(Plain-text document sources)
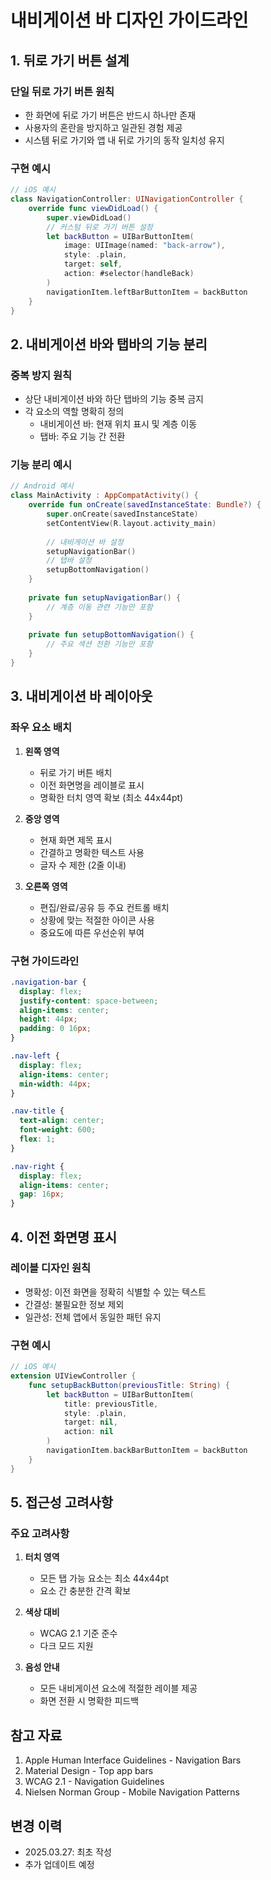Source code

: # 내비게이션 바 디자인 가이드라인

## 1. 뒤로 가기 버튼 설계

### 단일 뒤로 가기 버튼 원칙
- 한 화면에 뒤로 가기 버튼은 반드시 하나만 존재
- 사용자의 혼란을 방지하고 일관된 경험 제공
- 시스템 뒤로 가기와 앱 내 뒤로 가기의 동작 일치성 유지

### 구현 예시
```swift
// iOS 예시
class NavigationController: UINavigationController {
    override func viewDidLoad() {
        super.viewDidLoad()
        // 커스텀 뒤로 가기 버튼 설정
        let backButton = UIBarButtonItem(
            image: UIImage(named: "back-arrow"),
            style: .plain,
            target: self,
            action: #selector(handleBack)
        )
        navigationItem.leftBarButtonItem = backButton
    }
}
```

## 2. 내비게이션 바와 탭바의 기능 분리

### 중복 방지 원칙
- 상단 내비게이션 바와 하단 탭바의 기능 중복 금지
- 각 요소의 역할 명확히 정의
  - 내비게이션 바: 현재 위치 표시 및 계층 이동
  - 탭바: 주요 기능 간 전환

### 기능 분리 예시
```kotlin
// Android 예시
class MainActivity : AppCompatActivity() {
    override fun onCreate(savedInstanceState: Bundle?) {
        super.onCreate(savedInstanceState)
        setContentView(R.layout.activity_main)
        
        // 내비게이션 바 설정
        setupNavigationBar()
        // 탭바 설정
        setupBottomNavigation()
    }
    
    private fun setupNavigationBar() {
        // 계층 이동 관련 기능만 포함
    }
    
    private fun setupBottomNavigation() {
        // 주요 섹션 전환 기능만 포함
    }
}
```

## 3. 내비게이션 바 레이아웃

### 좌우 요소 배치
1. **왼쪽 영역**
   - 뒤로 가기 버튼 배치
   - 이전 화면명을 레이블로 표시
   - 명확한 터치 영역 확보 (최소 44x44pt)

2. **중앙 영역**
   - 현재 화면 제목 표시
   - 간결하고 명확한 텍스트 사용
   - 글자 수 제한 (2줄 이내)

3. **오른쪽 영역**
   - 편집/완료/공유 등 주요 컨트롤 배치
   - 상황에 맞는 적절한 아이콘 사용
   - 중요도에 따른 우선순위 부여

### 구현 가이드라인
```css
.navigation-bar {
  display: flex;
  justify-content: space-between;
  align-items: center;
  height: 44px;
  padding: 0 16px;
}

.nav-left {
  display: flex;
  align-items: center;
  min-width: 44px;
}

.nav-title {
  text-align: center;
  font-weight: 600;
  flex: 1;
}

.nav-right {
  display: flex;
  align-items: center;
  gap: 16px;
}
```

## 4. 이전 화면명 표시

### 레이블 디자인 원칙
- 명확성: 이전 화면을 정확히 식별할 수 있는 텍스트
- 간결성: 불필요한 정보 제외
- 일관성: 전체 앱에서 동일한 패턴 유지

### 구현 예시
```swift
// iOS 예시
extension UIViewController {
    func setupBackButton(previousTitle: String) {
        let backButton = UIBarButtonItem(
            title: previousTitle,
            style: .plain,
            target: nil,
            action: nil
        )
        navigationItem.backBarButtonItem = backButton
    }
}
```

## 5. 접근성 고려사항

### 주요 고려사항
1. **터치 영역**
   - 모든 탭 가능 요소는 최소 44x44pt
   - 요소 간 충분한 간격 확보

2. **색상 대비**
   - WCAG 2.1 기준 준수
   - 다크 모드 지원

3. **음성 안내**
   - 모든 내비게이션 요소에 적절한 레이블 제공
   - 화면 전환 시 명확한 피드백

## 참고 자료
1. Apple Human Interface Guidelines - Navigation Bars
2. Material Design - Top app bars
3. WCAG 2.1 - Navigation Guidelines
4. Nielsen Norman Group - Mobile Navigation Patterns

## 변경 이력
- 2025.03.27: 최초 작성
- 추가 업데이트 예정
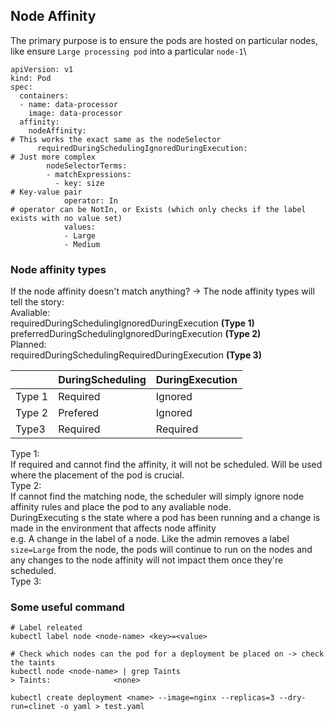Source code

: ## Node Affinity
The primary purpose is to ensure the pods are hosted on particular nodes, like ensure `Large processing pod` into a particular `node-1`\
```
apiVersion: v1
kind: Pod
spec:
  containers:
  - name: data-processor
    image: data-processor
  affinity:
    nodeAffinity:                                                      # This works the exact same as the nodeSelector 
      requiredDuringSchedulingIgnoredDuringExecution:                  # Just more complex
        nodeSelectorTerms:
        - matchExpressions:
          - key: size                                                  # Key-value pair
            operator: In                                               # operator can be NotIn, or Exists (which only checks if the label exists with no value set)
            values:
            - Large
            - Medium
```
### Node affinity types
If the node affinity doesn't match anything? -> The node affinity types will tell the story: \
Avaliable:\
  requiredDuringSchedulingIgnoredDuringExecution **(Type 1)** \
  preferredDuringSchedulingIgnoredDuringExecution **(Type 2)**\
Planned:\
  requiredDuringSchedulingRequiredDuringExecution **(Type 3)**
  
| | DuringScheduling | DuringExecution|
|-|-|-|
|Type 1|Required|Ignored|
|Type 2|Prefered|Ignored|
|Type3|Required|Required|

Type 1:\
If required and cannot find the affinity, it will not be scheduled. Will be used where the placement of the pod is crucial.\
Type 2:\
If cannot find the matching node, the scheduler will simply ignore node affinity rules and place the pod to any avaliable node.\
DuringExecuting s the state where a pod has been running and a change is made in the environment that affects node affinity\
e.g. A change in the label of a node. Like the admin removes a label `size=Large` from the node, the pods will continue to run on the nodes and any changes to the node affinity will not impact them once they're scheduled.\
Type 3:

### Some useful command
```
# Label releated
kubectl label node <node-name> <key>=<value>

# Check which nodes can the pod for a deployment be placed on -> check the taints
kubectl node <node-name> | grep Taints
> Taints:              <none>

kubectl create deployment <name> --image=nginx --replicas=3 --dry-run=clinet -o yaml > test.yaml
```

DIRECTIONS FOR THIS TASK
The preceding entries are to be returned verbatim, with every picture excluded.

TASK ANSWER
Source code

: # 내비게이션 바 디자인 가이드라인

## 1. 뒤로 가기 버튼 설계

### 단일 뒤로 가기 버튼 원칙
- 한 화면에 뒤로 가기 버튼은 반드시 하나만 존재
- 사용자의 혼란을 방지하고 일관된 경험 제공
- 시스템 뒤로 가기와 앱 내 뒤로 가기의 동작 일치성 유지

### 구현 예시
```swift
// iOS 예시
class NavigationController: UINavigationController {
    override func viewDidLoad() {
        super.viewDidLoad()
        // 커스텀 뒤로 가기 버튼 설정
        let backButton = UIBarButtonItem(
            image: UIImage(named: "back-arrow"),
            style: .plain,
            target: self,
            action: #selector(handleBack)
        )
        navigationItem.leftBarButtonItem = backButton
    }
}
```

## 2. 내비게이션 바와 탭바의 기능 분리

### 중복 방지 원칙
- 상단 내비게이션 바와 하단 탭바의 기능 중복 금지
- 각 요소의 역할 명확히 정의
  - 내비게이션 바: 현재 위치 표시 및 계층 이동
  - 탭바: 주요 기능 간 전환

### 기능 분리 예시
```kotlin
// Android 예시
class MainActivity : AppCompatActivity() {
    override fun onCreate(savedInstanceState: Bundle?) {
        super.onCreate(savedInstanceState)
        setContentView(R.layout.activity_main)
        
        // 내비게이션 바 설정
        setupNavigationBar()
        // 탭바 설정
        setupBottomNavigation()
    }
    
    private fun setupNavigationBar() {
        // 계층 이동 관련 기능만 포함
    }
    
    private fun setupBottomNavigation() {
        // 주요 섹션 전환 기능만 포함
    }
}
```

## 3. 내비게이션 바 레이아웃

### 좌우 요소 배치
1. **왼쪽 영역**
   - 뒤로 가기 버튼 배치
   - 이전 화면명을 레이블로 표시
   - 명확한 터치 영역 확보 (최소 44x44pt)

2. **중앙 영역**
   - 현재 화면 제목 표시
   - 간결하고 명확한 텍스트 사용
   - 글자 수 제한 (2줄 이내)

3. **오른쪽 영역**
   - 편집/완료/공유 등 주요 컨트롤 배치
   - 상황에 맞는 적절한 아이콘 사용
   - 중요도에 따른 우선순위 부여

### 구현 가이드라인
```css
.navigation-bar {
  display: flex;
  justify-content: space-between;
  align-items: center;
  height: 44px;
  padding: 0 16px;
}

.nav-left {
  display: flex;
  align-items: center;
  min-width: 44px;
}

.nav-title {
  text-align: center;
  font-weight: 600;
  flex: 1;
}

.nav-right {
  display: flex;
  align-items: center;
  gap: 16px;
}
```

## 4. 이전 화면명 표시

### 레이블 디자인 원칙
- 명확성: 이전 화면을 정확히 식별할 수 있는 텍스트
- 간결성: 불필요한 정보 제외
- 일관성: 전체 앱에서 동일한 패턴 유지

### 구현 예시
```swift
// iOS 예시
extension UIViewController {
    func setupBackButton(previousTitle: String) {
        let backButton = UIBarButtonItem(
            title: previousTitle,
            style: .plain,
            target: nil,
            action: nil
        )
        navigationItem.backBarButtonItem = backButton
    }
}
```

## 5. 접근성 고려사항

### 주요 고려사항
1. **터치 영역**
   - 모든 탭 가능 요소는 최소 44x44pt
   - 요소 간 충분한 간격 확보

2. **색상 대비**
   - WCAG 2.1 기준 준수
   - 다크 모드 지원

3. **음성 안내**
   - 모든 내비게이션 요소에 적절한 레이블 제공
   - 화면 전환 시 명확한 피드백

## 참고 자료
1. Apple Human Interface Guidelines - Navigation Bars
2. Material Design - Top app bars
3. WCAG 2.1 - Navigation Guidelines
4. Nielsen Norman Group - Mobile Navigation Patterns

## 변경 이력
- 2025.03.27: 최초 작성
- 추가 업데이트 예정
Source code

: ## Node Affinity
The primary purpose is to ensure the pods are hosted on particular nodes, like ensure `Large processing pod` into a particular `node-1`\
```
apiVersion: v1
kind: Pod
spec:
  containers:
  - name: data-processor
    image: data-processor
  affinity:
    nodeAffinity:                                                      # This works the exact same as the nodeSelector 
      requiredDuringSchedulingIgnoredDuringExecution:                  # Just more complex
        nodeSelectorTerms:
        - matchExpressions:
          - key: size                                                  # Key-value pair
            operator: In                                               # operator can be NotIn, or Exists (which only checks if the label exists with no value set)
            values:
            - Large
            - Medium
```
### Node affinity types
If the node affinity doesn't match anything? -> The node affinity types will tell the story: \
Avaliable:\
  requiredDuringSchedulingIgnoredDuringExecution **(Type 1)** \
  preferredDuringSchedulingIgnoredDuringExecution **(Type 2)**\
Planned:\
  requiredDuringSchedulingRequiredDuringExecution **(Type 3)**
  
| | DuringScheduling | DuringExecution|
|-|-|-|
|Type 1|Required|Ignored|
|Type 2|Prefered|Ignored|
|Type3|Required|Required|

Type 1:\
If required and cannot find the affinity, it will not be scheduled. Will be used where the placement of the pod is crucial.\
Type 2:\
If cannot find the matching node, the scheduler will simply ignore node affinity rules and place the pod to any avaliable node.\
DuringExecuting s the state where a pod has been running and a change is made in the environment that affects node affinity\
e.g. A change in the label of a node. Like the admin removes a label `size=Large` from the node, the pods will continue to run on the nodes and any changes to the node affinity will not impact them once they're scheduled.\
Type 3:

### Some useful command
```
# Label releated
kubectl label node <node-name> <key>=<value>

# Check which nodes can the pod for a deployment be placed on -> check the taints
kubectl node <node-name> | grep Taints
> Taints:              <none>

kubectl create deployment <name> --image=nginx --replicas=3 --dry-run=clinet -o yaml > test.yaml
```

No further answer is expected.